_The problem:_
When the word "multiSelect" shows up in a line of the records below, copy that line.

[Saved entries]

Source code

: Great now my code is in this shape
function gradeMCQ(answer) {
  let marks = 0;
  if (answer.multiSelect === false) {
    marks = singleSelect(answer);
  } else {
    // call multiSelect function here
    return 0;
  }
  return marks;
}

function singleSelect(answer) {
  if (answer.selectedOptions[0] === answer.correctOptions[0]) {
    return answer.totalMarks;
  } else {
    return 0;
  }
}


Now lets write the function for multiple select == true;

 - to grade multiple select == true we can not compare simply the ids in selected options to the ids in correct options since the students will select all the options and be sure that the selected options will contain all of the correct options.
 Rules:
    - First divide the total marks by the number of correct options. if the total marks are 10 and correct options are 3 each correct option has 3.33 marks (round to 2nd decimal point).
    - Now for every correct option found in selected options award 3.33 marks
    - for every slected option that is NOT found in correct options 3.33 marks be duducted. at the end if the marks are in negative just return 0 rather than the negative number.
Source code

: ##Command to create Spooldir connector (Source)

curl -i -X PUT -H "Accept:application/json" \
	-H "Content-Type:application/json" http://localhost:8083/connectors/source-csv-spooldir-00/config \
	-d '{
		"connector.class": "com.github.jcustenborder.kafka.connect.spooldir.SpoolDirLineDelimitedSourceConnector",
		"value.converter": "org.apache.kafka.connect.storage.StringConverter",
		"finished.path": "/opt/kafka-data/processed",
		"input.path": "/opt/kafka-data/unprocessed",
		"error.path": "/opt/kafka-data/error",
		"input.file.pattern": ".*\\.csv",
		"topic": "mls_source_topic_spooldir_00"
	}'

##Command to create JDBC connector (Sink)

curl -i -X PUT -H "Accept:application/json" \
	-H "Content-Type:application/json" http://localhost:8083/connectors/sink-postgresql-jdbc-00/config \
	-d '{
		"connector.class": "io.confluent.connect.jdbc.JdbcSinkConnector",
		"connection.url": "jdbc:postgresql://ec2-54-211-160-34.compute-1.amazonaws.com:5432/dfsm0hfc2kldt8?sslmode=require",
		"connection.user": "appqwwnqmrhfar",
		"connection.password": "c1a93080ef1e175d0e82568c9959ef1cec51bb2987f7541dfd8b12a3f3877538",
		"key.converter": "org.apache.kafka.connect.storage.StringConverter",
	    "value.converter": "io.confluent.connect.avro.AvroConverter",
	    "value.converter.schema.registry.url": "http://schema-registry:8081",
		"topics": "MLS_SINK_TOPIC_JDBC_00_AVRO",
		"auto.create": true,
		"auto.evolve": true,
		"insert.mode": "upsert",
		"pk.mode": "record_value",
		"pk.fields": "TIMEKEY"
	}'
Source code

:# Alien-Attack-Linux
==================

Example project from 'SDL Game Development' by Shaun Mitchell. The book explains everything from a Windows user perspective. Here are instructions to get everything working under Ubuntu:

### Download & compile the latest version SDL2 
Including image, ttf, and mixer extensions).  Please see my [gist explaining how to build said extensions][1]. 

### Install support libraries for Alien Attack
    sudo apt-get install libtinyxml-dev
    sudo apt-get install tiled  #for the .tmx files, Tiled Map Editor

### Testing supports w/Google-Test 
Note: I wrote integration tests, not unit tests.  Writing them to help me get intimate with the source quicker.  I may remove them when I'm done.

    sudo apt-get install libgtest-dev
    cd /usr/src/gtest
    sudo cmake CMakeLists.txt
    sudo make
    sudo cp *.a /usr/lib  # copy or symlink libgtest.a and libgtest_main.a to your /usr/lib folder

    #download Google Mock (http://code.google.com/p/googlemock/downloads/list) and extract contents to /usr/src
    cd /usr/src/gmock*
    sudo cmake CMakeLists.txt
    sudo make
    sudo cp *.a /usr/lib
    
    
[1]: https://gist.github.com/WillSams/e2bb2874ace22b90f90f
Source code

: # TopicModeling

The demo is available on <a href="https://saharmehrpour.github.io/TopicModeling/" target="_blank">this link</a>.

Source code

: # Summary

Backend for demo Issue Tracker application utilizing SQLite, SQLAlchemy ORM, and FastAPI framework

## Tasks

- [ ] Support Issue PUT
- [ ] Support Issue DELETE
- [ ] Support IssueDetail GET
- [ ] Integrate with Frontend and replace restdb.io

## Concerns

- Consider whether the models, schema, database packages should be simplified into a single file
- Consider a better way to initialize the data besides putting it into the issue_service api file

_Response for this exercise:_
  if (answer.multiSelect === false) {
    // call multiSelect function here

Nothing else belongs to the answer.